Let $(X,S,\mu)$ be a measure space s.t $\mu(X)=1$.

Let $\mu^{*}$be defined on $X$ by:

$\forall E\subseteq X:\,\mu^{*}(E):=\inf\{\sum_{i=1}^{\infty}\mu(A_{i})\,\mid\, A_{i}\in S,E\subseteq\cup A_{i}\}$

Let $E\subseteq X$ s.t $\mu^{*}(E)=1$, prove that if $A,B\in S,A\cap E=B\cap E$ then $\mu(A)=\mu(B)$

What I tried is to write $$A=(A\cap E)\cup(A\cap E^{c}),B=(B\cap E)\cup(B\cap E^{c})$$ and then apply $\mu^{*}$on both of them.

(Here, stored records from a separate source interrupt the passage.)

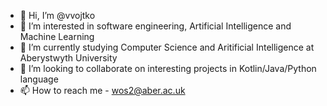 - 👋 Hi, I’m @vvojtko
- 👀 I’m interested in software engineering, Artificial Intelligence and Machine Learning
- 🌱 I’m currently studying Computer Science and Aritificial Intelligence at Aberystwyth University
- 💞️ I’m looking to collaborate on interesting projects in Kotlin/Java/Python language
- 📫 How to reach me - wos2@aber.ac.uk
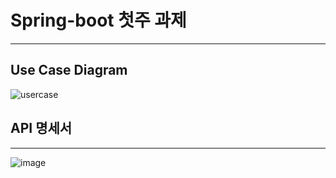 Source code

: # Spring-boot 첫주 과제
---

## Use Case Diagram
![usercase](https://user-images.githubusercontent.com/79980357/180920998-153c22d1-5e44-47ff-9002-80e27aebd7ca.PNG)

## API 명세서

---

![image](https://user-images.githubusercontent.com/79980357/180927070-94410788-f776-48c3-81fc-26247509a473.png) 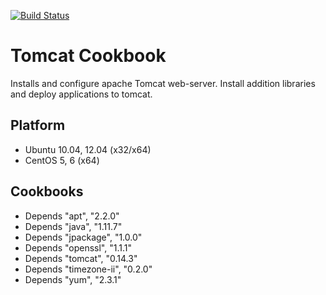 [![Build Status](https://travis-ci.org/qubell-bazaar/cookbook-qubell-tomcat.png?branch=master)](https://travis-ci.org/qubell-bazaar/cookbook-qubell-tomcat)

Tomcat Cookbook
==============
Installs and configure apache Tomcat web-server.
Install addition libraries and deploy applications to tomcat.

Platform
--------
- Ubuntu 10.04, 12.04 (x32/x64)
- CentOS 5, 6 (x64)

Cookbooks
---------
- Depends "apt", "2.2.0"
- Depends "java", "1.11.7"
- Depends "jpackage", "1.0.0"
- Depends "openssl", "1.1.1"
- Depends "tomcat", "0.14.3"
- Depends "timezone-ii", "0.2.0"
- Depends "yum", "2.3.1"
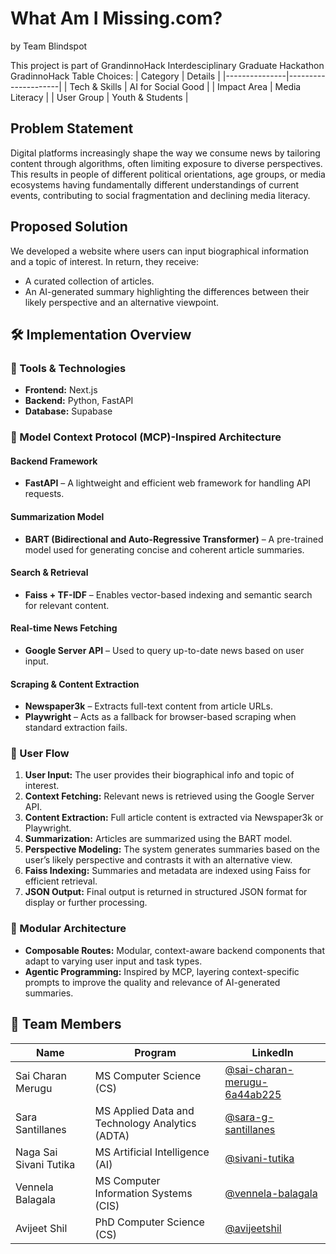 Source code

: # **What Am I Missing.com?**
by Team Blindspot

This project is part of GrandinnoHack Interdesciplinary Graduate Hackathon
GradinnoHack Table Choices:
| Category      | Details             |
|---------------|---------------------|
| Tech & Skills | AI for Social Good  |
| Impact Area   | Media Literacy      |
| User Group    | Youth & Students    |

## Problem Statement

Digital platforms increasingly shape the way we consume news by tailoring content through algorithms, often limiting exposure to diverse perspectives. This results in people of different political orientations, age groups, or media ecosystems having fundamentally different understandings of current events, contributing to social fragmentation and declining media literacy.

## Proposed Solution
We developed a website where users can input biographical information and a topic of interest. In return, they receive:

- A curated collection of articles.
- An AI-generated summary highlighting the differences between their likely perspective and an alternative viewpoint.

## 🛠️ Implementation Overview

### 🔧 Tools & Technologies

- **Frontend:** Next.js  
- **Backend:** Python, FastAPI  
- **Database:** Supabase  

### 🧠 Model Context Protocol (MCP)-Inspired Architecture

#### Backend Framework
- **FastAPI** – A lightweight and efficient web framework for handling API requests.

#### Summarization Model
- **BART (Bidirectional and Auto-Regressive Transformer)** – A pre-trained model used for generating concise and coherent article summaries.

#### Search & Retrieval
- **Faiss + TF-IDF** – Enables vector-based indexing and semantic search for relevant content.

#### Real-time News Fetching
- **Google Server API** – Used to query up-to-date news based on user input.

#### Scraping & Content Extraction
- **Newspaper3k** – Extracts full-text content from article URLs.  
- **Playwright** – Acts as a fallback for browser-based scraping when standard extraction fails.

### 🔄 User Flow

1. **User Input:** The user provides their biographical info and topic of interest.
2. **Context Fetching:** Relevant news is retrieved using the Google Server API.
3. **Content Extraction:** Full article content is extracted via Newspaper3k or Playwright.
4. **Summarization:** Articles are summarized using the BART model.
5. **Perspective Modeling:** The system generates summaries based on the user’s likely perspective and contrasts it with an alternative view.
6. **Faiss Indexing:** Summaries and metadata are indexed using Faiss for efficient retrieval.
7. **JSON Output:** Final output is returned in structured JSON format for display or further processing.

### 🧩 Modular Architecture

- **Composable Routes:** Modular, context-aware backend components that adapt to varying user input and task types.
- **Agentic Programming:** Inspired by MCP, layering context-specific prompts to improve the quality and relevance of AI-generated summaries.



## 👥 Team Members
| Name                   | Program     | LinkedIn |
|------------------------|-------------|----------|
| Sai Charan Merugu      | MS Computer Science (CS) | [@sai-charan-merugu-6a44ab225](https://www.linkedin.com/in/sai-charan-merugu-6a44ab225/) |
| Sara Santillanes       | MS Applied Data and Technology Analytics (ADTA) | [@sara-g-santillanes](https://www.linkedin.com/in/sara-g-santillanes/) |
| Naga Sai Sivani Tutika | MS Artificial Intelligence (AI) | [@sivani-tutika](https://www.linkedin.com/in/sivani-tutika/) |
| Vennela Balagala       | MS Computer Information Systems (CIS) | [@vennela-balagala](https://www.linkedin.com/in/vennela-balagala/) |
| Avijeet Shil           | PhD Computer Science (CS) | [@avijeetshil](https://www.linkedin.com/in/avijeetshil/) |
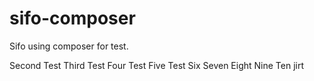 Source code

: sifo-composer
=============

Sifo using composer for test.

Second Test
Third Test
Four Test
Five Test
Six
Seven
Eight
Nine
Ten
jirt
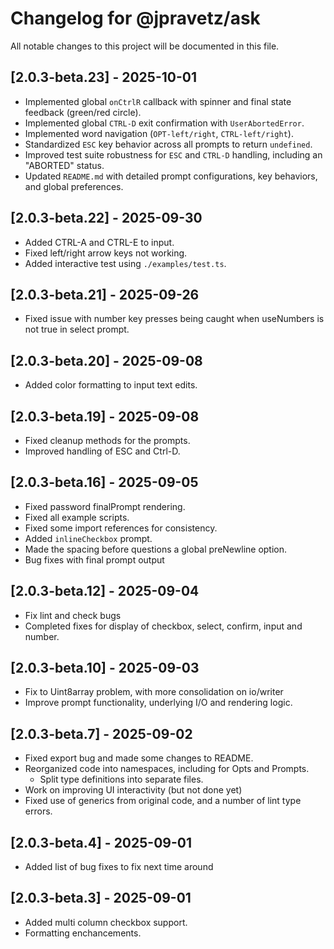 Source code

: # Changelog for @jpravetz/ask

All notable changes to this project will be documented in this file.

## [2.0.3-beta.23] - 2025-10-01

- Implemented global `onCtrlR` callback with spinner and final state feedback (green/red circle).
- Implemented global `CTRL-D` exit confirmation with `UserAbortedError`.
- Implemented word navigation (`OPT-left/right`, `CTRL-left/right`).
- Standardized `ESC` key behavior across all prompts to return `undefined`.
- Improved test suite robustness for `ESC` and `CTRL-D` handling, including an "ABORTED" status.
- Updated `README.md` with detailed prompt configurations, key behaviors, and global preferences.

## [2.0.3-beta.22] - 2025-09-30

- Added CTRL-A and CTRL-E to input.
- Fixed left/right arrow keys not working.
- Added interactive test using `./examples/test.ts`.

## [2.0.3-beta.21] - 2025-09-26

- Fixed issue with number key presses being caught when useNumbers is not true in select prompt.

## [2.0.3-beta.20] - 2025-09-08

- Added color formatting to input text edits.

## [2.0.3-beta.19] - 2025-09-08

- Fixed cleanup methods for the prompts.
- Improved handling of ESC and Ctrl-D.

## [2.0.3-beta.16] - 2025-09-05

- Fixed password finalPrompt rendering.
- Fixed all example scripts.
- Fixed some import references for consistency.
- Added `inlineCheckbox` prompt.
- Made the spacing before questions a global preNewline option.
- Bug fixes with final prompt output

## [2.0.3-beta.12] - 2025-09-04

- Fix lint and check bugs
- Completed fixes for display of checkbox, select, confirm, input and number.

## [2.0.3-beta.10] - 2025-09-03

- Fix to Uint8array problem, with more consolidation on io/writer
- Improve prompt functionality, underlying I/O and rendering logic.

## [2.0.3-beta.7] - 2025-09-02

- Fixed export bug and made some changes to README.
- Reorganized code into namespaces, including for Opts and Prompts.
  - Split type definitions into separate files.
- Work on improving UI interactivity (but not done yet)
- Fixed use of generics from original code, and a number of lint type errors.

## [2.0.3-beta.4] - 2025-09-01

- Added list of bug fixes to fix next time around

## [2.0.3-beta.3] - 2025-09-01

- Added multi column checkbox support.
- Formatting enchancements.

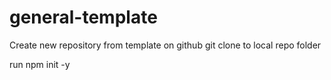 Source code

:# general-template

Create new repository from template on github
git clone <url> to local repo folder

run npm init -y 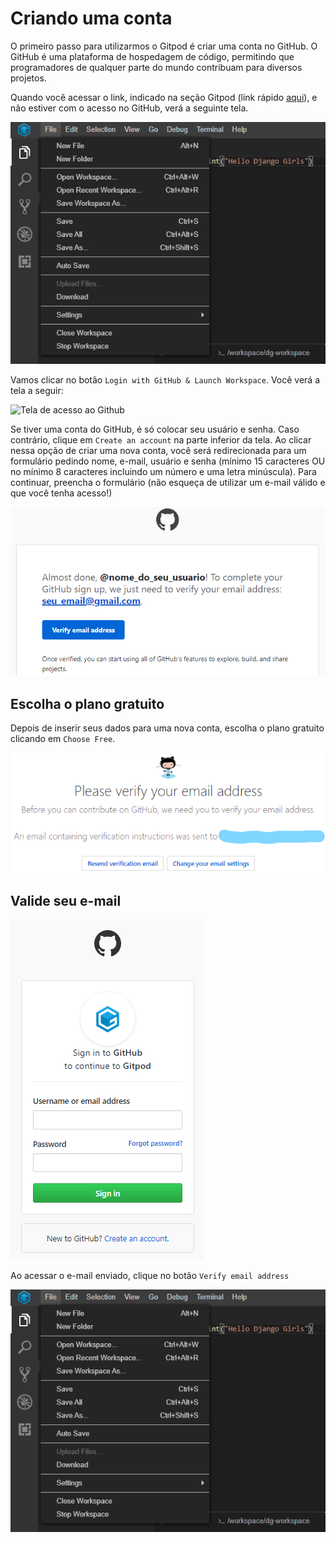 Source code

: # Criando uma conta

O primeiro passo para utilizarmos o Gitpod é criar uma conta no GitHub. O GitHub é uma plataforma de hospedagem de código, permitindo que programadores de qualquer parte do mundo contribuam para diversos projetos.

Quando você acessar o link, indicado na seção Gitpod \(link rápido [aqui](https://gitpod.io/#https://github.com/dgtaquara/dg-workspace)\), e não estiver com o acesso no GitHub, verá a seguinte tela.

![Tela inicial do Gitpod](../.gitbook/assets/image%20%2829%29.png)

Vamos clicar no botão `Login with GitHub & Launch Workspace`. Você verá a tela a seguir:

![Tela de acesso ao Github](../.gitbook/assets/image%20%2833%29.png)

Se tiver uma conta do GitHub, é só colocar seu usuário e senha. Caso contrário, clique em `Create an account` na parte inferior da tela. Ao clicar nessa opção de criar uma nova conta, você será redirecionada para um formulário pedindo nome, e-mail, usuário e senha \(mínimo 15 caracteres OU no mínimo 8 caracteres incluindo um número e uma letra minúscula\). Para continuar, preencha o formulário \(não esqueça de utilizar um e-mail válido e que você tenha acesso!\)

![Tela de cadastro do Github](../.gitbook/assets/image%20%2814%29.png)

## Escolha o plano gratuito

Depois de inserir seus dados para uma nova conta, escolha o plano gratuito clicando em `Choose Free`.

![Tela de escolha de plano](../.gitbook/assets/image%20%2813%29.png)

## Valide seu e-mail

![Tela de pedido valida&#xE7;&#xE3;o de e-mail](../.gitbook/assets/image%20%2822%29.png)

Ao acessar o e-mail enviado, clique no botão `Verify email address`

![E-mail enviado](../.gitbook/assets/image%20%2819%29.png)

Since $$A\cap E=B\cap E$$ I would have had $$\mu^{*}(A\cap E)=\mu^{*}(B\cap E)$$ and I hoped that $$\mu^{*}(E)=1\implies\mu^{*}(E^{c})=0$$ and from $\mu^{*}$being monotone that means that $$\mu^{*}(A\cap E^{c})=\mu^{*}(B\cap E^{c})=0$$

hence $\mu^{*}(A)=\mu^{*}(B)$ but $A,B\in S$ hence $$\mu^{*}(A)=\mu(A),\mu^{*}(B)=\mu(B)$$ and than I would be done.

But from this post is turns out that $\mu^{*}(E^{c})$ doesn't have to be $0$ and so my argument is not valid.

Can someone please suggets how to solve this problem ? what I tried was my only idea.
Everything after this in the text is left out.